All this leg work caught up to me so I decided to take the next 2 days off from legs during push/pull and add a few exercises on various bodyparts.  I think I'll hit legs heavy again on Thursday. 
Today:

Push Day 2:

3 Incline DB Press:  45x8, 45x8, 45x8
3 Cable Flys:  40x8, 40x8, 40x8
3 Pec Deck:  70x8, 65x8, 60x8
3 Rotations:  5x15, 5x15, 5x15
3 Seated Cable Shoulder Press:  45x8, 60x8, 60x8
3 Cable Laterals:  20x8, 20x8, 20x8
3 DB Rear Delt:  17.5x8, 17.5x8, 17.5x8
3 1 Arm Overhead Tri Ext:  17.5x8, 17.5x8, 17.5x8, 17.5x8
3 VBar Pressdown:  40x8, 50x8, 60x8
3 Dips:  BWx12, BWx11, BWx9


----------



## nikegurl (Mar 30, 2004)

hi jodi - looking awesome as always.  

1 question - when you say you did decline situps at 90 does that mean you were holding 2 45lb plates on your chest?


----------



## tucker01 (Mar 30, 2004)

What happened to HS workout?


----------



## Jodi (Mar 30, 2004)

> _*Originally posted by nikegurl *_
> hi jodi - looking awesome as always.
> 
> 1 question - when you say you did decline situps at 90 does that mean you were holding 2 45lb plates on your chest?


Yes, I was holding 2 plates.  Someone had to put them on me of course.


----------



## Jodi (Mar 30, 2004)

> _*Originally posted by IainDaniel *_
> What happened to HS workout?


I like variety you know.  Sheesh


----------



## tucker01 (Mar 30, 2004)

> _*Originally posted by Jodi *_
> Yes, I was holding 2 plates.  Someone had to put them on me of course.




Damn, women you are a machine


----------



## nikegurl (Mar 30, 2004)

you are the shiznit.


----------



## Jodi (Mar 30, 2004)

Thank Iain and NG but ummmm......I don't think so.  Remember I'm only doing 4-6 reps. 

My abs are kind of strong but its too damn bad I have male pattern fat storage


----------



## tucker01 (Mar 30, 2004)

Trade yeah, I think I store my fat like a female  ass, upper legs,


Hmmm, maybe I shouldn't be saying this


----------



## Jodi (Mar 30, 2004)

> _*Originally posted by IainDaniel *_
> Trade yeah, I think I store my fat like a female  ass, upper legs,
> 
> 
> Hmmm, maybe I shouldn't be saying this


Hmmmmmmmmmmmmmm...........Let me think about this... ..................

NOPE!!!!

I like have a smaller hips, thighs and ass.  You can't cover those areas up too well.  At least on the bloated days I can just wear a shirt a little baggier.


----------



## naturaltan (Mar 30, 2004)

What other types of ab work do you do with weights?  I find that from my boxing experince, I can do abs forever (as I did do them forever while boxing)  I think I would like the try the heavy weight low reps as a change.


----------



## Jodi (Mar 30, 2004)

I do kneeling cable crunches.  Side Bends with either DB or cable.  Weighted Knee raises, weighted straight leg raise.  BB Side Bends (those are hard), weighted reverse crunch.  Things like that.  I also do the HS Ab crunch machine for a change.


----------



## atherjen (Mar 30, 2004)

damn Jodi 2 45lb plates on your chest doing decline crunches?  
IMPRESSIVE woman!!!


----------



## Jill (Mar 30, 2004)

Hey Jodi, a local fitness shop here sells yohimbine! (geeze, I could have saved myself the $40 i lost)  I didnt buy it though, the guy their said it increases you chances of heart something or other-that its basically not as safe when taking the 3 together.
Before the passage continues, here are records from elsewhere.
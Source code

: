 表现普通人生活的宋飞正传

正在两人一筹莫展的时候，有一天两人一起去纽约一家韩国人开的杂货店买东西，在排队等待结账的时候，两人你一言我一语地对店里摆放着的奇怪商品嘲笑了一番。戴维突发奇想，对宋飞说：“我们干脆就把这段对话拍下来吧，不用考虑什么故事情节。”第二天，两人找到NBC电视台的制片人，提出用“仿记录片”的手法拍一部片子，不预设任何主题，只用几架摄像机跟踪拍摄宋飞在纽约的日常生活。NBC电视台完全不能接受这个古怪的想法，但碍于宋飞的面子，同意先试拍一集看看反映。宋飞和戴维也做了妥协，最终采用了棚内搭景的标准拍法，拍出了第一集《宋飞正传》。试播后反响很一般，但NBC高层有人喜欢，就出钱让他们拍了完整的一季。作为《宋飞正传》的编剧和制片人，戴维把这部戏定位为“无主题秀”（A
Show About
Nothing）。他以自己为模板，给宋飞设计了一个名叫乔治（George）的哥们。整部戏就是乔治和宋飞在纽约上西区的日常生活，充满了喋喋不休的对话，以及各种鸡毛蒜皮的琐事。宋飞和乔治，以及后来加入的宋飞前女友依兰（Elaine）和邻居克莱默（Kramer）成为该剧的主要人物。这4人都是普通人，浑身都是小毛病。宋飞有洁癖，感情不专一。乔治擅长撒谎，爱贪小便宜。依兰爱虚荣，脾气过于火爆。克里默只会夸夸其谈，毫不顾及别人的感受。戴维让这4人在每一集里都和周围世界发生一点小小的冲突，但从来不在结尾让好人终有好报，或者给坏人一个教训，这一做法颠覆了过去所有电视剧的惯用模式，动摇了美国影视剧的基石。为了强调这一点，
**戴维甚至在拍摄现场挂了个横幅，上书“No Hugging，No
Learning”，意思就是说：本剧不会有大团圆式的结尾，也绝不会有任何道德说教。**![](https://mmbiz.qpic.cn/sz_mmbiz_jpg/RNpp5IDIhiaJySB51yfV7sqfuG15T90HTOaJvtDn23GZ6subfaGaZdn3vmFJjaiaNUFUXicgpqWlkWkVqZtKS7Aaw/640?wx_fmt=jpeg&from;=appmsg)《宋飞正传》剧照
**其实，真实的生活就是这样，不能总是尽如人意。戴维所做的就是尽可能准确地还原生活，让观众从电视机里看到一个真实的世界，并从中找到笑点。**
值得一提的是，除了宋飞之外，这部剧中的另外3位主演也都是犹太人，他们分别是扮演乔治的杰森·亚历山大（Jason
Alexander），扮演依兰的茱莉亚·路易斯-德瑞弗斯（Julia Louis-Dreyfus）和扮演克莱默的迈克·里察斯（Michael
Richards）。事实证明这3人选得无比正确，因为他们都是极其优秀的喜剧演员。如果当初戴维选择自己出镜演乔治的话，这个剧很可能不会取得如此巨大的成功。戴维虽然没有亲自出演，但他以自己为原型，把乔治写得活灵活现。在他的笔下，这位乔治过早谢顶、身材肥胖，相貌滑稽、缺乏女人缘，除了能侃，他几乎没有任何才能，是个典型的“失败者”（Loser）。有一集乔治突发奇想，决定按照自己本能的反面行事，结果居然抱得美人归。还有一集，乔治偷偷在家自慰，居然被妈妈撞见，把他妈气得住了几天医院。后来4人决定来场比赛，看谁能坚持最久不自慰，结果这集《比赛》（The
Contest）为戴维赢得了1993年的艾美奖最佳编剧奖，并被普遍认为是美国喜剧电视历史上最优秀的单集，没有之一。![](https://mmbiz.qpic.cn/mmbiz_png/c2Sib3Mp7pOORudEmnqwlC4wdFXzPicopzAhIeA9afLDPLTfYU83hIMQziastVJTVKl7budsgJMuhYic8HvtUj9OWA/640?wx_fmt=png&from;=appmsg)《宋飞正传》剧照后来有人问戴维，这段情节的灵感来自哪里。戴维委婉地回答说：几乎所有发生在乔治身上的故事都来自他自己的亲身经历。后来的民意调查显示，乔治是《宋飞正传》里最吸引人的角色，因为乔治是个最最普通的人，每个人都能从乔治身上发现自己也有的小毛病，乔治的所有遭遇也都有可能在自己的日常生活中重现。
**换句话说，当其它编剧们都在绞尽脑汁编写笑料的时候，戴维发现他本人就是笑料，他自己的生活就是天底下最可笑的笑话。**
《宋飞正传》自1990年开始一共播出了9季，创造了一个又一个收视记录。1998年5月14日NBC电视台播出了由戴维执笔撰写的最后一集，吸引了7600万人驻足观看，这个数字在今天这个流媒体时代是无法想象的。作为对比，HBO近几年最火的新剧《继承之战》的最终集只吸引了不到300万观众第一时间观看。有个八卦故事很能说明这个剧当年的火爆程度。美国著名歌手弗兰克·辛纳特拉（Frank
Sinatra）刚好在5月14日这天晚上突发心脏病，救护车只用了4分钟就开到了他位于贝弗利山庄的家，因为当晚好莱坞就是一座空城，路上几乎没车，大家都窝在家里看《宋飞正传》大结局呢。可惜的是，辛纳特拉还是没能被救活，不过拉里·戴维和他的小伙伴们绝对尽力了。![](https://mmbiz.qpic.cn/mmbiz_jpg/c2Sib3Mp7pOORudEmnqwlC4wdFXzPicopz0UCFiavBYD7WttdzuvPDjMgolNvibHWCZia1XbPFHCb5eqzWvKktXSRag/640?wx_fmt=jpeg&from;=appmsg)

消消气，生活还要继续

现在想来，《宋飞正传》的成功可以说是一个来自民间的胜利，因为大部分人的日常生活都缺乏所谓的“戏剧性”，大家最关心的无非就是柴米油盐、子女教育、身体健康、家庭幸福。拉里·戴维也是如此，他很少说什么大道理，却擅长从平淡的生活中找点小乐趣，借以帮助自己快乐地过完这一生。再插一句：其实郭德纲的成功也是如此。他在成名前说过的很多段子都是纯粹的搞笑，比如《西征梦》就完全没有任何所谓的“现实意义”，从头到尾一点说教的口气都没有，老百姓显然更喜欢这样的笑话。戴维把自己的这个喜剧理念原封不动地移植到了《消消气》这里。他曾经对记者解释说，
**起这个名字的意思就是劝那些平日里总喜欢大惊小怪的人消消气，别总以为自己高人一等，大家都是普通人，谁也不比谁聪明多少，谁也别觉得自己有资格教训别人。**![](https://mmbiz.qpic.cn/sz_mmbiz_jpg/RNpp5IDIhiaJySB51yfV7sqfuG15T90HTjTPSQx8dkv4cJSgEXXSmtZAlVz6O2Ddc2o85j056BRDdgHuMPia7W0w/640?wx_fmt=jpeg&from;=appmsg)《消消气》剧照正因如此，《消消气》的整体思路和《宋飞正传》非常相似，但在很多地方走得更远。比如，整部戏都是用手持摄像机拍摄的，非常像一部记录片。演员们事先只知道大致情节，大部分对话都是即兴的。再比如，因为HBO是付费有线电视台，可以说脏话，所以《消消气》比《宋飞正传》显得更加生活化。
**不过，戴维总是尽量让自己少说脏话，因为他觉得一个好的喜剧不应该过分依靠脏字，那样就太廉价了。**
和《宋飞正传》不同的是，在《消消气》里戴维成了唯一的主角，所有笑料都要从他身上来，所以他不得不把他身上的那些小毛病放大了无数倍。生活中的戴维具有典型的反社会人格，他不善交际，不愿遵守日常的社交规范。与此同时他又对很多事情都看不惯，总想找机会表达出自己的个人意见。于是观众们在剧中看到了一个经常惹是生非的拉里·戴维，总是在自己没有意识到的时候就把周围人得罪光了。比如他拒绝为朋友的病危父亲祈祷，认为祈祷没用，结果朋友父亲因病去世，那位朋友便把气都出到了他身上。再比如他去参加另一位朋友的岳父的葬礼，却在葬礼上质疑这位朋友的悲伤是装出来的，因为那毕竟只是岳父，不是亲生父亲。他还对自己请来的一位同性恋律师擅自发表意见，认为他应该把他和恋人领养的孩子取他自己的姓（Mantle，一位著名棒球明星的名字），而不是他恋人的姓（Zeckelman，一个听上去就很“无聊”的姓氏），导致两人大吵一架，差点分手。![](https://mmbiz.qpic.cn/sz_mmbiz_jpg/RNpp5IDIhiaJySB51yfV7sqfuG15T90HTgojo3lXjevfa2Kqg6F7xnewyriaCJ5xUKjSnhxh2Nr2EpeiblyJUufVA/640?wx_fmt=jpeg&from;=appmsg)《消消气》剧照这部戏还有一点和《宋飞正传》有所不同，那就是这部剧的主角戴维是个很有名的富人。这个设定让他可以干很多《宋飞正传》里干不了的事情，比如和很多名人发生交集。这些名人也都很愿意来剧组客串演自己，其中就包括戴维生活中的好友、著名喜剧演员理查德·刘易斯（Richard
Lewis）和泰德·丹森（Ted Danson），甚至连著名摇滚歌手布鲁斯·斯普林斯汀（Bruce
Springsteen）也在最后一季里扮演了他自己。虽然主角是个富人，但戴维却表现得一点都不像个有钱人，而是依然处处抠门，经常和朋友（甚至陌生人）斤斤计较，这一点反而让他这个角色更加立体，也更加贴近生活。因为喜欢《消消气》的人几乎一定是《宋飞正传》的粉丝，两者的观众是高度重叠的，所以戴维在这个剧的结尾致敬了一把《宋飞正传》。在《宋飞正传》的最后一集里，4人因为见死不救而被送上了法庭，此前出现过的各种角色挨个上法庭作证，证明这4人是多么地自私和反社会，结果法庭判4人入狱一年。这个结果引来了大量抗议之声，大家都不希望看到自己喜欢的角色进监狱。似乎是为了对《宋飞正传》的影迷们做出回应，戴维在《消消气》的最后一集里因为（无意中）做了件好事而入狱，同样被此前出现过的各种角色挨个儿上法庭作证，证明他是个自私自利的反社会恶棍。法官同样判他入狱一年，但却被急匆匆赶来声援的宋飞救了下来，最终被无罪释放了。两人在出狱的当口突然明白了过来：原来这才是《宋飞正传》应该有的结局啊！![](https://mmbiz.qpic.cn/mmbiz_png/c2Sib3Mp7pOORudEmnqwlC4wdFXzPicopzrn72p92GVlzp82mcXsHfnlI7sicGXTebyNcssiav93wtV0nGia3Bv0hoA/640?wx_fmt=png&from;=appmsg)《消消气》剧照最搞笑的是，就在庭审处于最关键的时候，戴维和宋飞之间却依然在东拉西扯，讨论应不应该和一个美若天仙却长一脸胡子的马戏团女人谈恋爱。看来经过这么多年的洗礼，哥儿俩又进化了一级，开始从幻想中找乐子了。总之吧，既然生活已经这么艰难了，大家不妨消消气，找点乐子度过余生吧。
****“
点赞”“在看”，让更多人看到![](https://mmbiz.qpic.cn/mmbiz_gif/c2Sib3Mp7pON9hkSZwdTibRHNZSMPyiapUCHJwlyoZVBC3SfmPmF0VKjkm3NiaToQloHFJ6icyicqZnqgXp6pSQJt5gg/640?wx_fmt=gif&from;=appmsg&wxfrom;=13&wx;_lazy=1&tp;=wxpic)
Anywase, I find I get a good enough pump form the e & c. Any opinions?


----------



## Jodi (Mar 30, 2004)

That's a line of shit.  When used correctly and in the proper dosage it fine.  Also, make sure its Yohimbine HCL and not Yohimbe.  

The Y isn't need but it helps.  The Yohimbine helps with the stubborn problem areas when combined with E & C.


----------



## greekblondechic (Mar 30, 2004)

i think i have male pattern fat storage too.......


----------



## Monolith (Mar 30, 2004)

> _*Originally posted by Jill *_
> Hey Jodi, a local fitness shop here sells yohimbine! (geeze, I could have saved myself the $40 i lost)  I didnt buy it though, the guy their said it increases you chances of heart something or other-that its basically not as safe when taking the 3 together. Anywase, I find I get a good enough pump form the e & c. Any opinions?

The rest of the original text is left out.